**EXERCISE:**
Reading the records beneath this task, work out how many lines contain the word "about" and reply with only that number.

[[ INPUT open ]]

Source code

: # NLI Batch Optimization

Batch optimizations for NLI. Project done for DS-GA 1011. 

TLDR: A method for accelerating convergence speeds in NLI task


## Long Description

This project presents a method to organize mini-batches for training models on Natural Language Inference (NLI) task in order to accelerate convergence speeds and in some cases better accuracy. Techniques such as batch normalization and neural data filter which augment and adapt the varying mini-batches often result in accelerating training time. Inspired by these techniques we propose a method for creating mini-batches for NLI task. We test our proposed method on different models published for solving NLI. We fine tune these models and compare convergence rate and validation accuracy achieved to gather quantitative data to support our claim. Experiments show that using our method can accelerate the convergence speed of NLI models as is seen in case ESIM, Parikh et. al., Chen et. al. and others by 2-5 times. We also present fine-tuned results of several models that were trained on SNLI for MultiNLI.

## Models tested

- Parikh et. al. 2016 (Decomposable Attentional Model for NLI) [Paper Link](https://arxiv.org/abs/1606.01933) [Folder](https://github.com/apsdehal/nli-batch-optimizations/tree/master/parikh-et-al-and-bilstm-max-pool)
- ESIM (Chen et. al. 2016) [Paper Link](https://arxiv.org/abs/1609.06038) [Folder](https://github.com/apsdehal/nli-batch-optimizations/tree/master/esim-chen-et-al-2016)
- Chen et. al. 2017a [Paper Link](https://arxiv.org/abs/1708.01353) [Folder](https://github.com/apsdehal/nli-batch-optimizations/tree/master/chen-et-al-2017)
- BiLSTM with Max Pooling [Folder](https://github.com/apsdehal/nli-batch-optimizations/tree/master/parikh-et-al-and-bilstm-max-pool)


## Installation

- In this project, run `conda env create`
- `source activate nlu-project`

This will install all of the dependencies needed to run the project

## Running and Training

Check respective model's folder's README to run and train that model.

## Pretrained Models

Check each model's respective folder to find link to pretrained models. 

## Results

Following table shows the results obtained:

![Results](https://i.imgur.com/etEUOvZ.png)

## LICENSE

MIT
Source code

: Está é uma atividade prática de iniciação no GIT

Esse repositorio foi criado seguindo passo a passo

[[ INPUT closed ]]
[[ INPUT open ]]

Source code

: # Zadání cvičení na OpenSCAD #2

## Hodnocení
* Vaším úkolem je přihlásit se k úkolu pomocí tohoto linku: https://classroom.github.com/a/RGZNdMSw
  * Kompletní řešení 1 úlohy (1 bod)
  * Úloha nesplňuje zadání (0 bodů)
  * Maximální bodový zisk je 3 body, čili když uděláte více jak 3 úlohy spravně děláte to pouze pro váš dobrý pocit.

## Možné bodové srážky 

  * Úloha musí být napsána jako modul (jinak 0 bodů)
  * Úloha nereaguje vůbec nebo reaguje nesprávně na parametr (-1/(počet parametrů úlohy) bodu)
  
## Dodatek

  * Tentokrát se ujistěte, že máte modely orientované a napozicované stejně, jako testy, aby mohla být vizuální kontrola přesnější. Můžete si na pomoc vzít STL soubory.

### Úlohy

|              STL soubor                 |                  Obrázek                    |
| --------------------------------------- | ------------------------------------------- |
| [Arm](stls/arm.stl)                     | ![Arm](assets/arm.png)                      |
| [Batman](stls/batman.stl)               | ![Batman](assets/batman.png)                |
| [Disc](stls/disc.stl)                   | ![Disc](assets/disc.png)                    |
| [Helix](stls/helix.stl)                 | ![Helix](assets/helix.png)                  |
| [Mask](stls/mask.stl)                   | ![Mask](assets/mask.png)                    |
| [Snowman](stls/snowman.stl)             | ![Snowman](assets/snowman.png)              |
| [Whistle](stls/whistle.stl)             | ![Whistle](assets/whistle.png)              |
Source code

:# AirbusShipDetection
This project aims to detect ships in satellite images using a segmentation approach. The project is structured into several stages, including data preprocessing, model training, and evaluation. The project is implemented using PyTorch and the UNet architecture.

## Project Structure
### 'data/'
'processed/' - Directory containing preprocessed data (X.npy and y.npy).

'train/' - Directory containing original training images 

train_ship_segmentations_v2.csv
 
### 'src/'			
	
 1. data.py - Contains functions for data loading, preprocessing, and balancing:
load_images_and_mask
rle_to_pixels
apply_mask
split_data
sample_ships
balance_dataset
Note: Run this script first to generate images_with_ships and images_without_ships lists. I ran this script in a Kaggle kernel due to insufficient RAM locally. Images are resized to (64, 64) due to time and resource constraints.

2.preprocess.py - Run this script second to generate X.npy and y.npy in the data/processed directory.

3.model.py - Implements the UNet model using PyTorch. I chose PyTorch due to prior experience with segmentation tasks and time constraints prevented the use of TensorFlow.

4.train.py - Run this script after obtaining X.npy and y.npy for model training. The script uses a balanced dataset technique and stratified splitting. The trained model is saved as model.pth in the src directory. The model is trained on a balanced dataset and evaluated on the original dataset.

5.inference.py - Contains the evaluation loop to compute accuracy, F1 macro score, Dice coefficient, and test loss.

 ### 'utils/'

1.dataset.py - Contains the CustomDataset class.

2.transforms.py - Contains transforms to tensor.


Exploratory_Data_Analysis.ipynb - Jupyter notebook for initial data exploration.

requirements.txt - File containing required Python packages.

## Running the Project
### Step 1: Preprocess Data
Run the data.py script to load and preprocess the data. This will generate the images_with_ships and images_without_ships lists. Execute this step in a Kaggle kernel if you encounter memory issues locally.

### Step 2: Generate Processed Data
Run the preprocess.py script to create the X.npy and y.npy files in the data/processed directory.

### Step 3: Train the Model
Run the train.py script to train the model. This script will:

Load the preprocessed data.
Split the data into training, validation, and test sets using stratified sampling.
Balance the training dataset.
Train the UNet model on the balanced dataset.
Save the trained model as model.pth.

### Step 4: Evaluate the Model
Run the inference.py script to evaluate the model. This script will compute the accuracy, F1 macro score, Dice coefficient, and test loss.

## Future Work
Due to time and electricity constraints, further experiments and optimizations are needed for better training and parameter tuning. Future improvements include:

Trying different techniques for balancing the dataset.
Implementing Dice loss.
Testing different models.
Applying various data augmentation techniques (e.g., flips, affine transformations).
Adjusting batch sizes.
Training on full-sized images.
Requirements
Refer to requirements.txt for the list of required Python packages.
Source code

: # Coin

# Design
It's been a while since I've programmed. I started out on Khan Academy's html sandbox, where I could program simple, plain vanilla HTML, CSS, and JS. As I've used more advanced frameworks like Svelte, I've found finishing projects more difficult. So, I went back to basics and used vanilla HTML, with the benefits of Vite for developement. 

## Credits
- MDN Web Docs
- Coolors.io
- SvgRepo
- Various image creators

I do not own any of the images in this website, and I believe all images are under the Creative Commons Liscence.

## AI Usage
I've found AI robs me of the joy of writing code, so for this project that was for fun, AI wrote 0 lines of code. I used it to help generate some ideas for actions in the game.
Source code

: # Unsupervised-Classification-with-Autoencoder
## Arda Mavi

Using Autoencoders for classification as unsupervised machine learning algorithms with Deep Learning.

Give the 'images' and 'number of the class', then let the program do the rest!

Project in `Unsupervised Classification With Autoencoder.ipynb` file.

[[ INPUT closed ]]
[[ INPUT open ]]

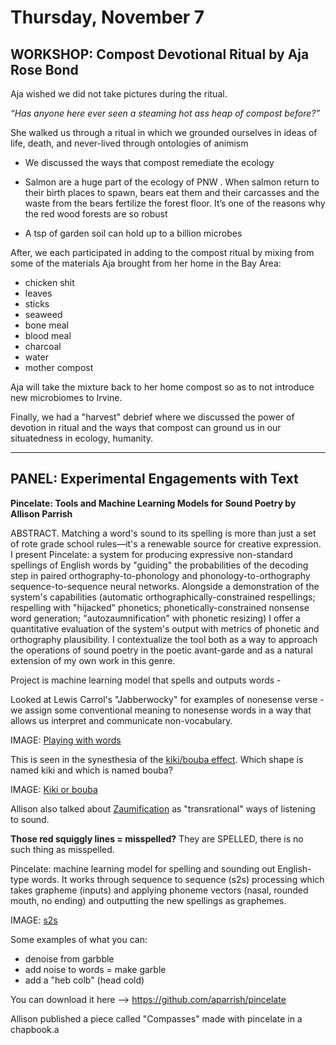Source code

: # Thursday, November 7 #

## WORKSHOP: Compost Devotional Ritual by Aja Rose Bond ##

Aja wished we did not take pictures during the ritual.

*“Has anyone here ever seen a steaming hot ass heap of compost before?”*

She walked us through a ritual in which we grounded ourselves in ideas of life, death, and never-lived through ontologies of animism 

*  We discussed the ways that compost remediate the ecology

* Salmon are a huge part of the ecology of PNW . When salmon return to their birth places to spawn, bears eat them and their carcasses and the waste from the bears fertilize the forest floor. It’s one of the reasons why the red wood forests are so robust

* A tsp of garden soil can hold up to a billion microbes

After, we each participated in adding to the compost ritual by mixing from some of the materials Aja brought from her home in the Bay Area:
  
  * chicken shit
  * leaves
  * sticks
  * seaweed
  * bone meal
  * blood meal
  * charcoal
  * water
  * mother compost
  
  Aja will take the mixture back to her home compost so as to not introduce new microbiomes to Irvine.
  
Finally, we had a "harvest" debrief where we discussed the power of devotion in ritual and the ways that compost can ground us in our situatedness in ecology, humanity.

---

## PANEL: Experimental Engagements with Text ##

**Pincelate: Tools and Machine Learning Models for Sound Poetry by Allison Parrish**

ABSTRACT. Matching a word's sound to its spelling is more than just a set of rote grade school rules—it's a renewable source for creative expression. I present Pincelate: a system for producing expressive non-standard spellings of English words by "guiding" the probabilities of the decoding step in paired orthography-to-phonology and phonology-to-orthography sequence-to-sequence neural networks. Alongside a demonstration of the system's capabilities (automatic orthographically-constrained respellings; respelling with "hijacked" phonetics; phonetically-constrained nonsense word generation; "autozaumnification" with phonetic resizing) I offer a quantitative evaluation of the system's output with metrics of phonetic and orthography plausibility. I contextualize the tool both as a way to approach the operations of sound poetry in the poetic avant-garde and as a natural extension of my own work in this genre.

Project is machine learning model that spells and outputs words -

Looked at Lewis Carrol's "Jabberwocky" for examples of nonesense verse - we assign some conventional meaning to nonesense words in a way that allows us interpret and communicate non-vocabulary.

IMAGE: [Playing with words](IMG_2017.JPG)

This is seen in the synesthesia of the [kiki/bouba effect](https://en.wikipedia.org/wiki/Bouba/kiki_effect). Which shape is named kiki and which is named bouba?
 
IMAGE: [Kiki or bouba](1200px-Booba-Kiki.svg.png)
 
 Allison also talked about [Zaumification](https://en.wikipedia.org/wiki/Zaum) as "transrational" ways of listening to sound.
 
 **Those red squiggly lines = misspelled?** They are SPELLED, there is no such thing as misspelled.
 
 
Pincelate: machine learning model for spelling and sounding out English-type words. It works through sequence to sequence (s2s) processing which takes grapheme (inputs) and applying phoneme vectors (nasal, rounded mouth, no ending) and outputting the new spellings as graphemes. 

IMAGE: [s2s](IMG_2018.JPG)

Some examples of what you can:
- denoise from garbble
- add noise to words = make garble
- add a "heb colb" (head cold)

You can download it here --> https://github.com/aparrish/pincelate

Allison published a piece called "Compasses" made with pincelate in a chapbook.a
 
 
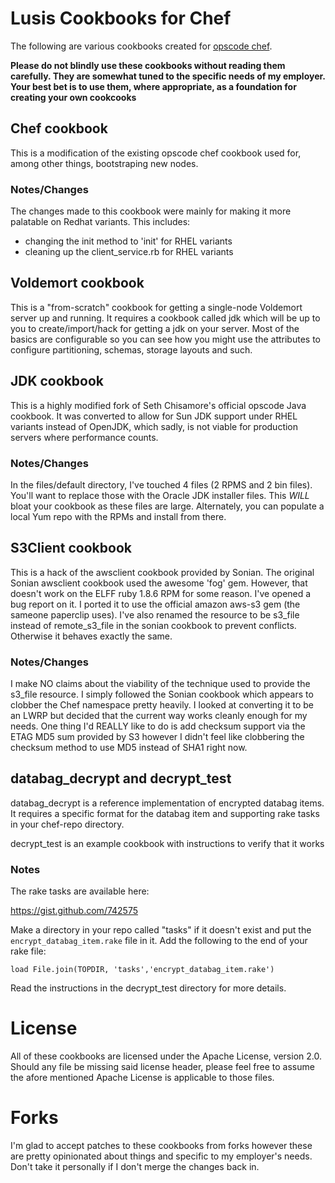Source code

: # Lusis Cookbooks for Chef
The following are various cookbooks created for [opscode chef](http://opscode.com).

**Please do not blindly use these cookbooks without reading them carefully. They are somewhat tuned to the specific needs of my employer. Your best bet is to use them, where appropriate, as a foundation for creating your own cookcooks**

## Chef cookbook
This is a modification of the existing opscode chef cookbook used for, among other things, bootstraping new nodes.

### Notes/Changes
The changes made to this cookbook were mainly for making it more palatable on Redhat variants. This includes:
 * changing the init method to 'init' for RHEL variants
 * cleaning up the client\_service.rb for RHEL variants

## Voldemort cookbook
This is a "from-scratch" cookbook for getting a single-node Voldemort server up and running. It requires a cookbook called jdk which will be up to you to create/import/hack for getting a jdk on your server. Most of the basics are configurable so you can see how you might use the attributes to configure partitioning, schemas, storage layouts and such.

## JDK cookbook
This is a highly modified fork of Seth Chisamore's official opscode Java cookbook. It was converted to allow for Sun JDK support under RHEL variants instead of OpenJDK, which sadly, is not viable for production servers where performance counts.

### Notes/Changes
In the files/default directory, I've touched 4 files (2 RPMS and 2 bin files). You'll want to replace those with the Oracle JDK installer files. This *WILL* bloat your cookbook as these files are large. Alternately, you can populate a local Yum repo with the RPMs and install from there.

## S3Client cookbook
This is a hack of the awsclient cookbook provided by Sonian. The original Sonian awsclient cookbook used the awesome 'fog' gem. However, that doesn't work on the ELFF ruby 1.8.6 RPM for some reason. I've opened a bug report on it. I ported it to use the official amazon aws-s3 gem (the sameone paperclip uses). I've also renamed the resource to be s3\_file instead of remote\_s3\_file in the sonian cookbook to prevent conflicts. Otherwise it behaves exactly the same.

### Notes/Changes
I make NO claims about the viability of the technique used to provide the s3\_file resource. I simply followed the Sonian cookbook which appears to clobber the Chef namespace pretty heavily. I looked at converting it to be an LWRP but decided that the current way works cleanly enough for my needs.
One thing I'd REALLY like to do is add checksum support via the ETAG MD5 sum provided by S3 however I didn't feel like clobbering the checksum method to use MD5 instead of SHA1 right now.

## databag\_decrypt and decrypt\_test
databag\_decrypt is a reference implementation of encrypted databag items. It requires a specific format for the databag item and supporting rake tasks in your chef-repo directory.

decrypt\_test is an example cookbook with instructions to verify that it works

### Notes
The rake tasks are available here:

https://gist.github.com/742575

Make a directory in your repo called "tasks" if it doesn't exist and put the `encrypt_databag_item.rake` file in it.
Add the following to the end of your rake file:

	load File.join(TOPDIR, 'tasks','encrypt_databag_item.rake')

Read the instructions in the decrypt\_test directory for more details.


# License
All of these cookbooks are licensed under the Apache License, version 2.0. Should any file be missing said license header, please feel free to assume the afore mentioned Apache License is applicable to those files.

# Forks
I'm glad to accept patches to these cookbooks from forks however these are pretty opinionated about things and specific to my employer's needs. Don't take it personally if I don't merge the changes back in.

[[ INPUT closed ]]

**PROBLEM SOLUTION:**
3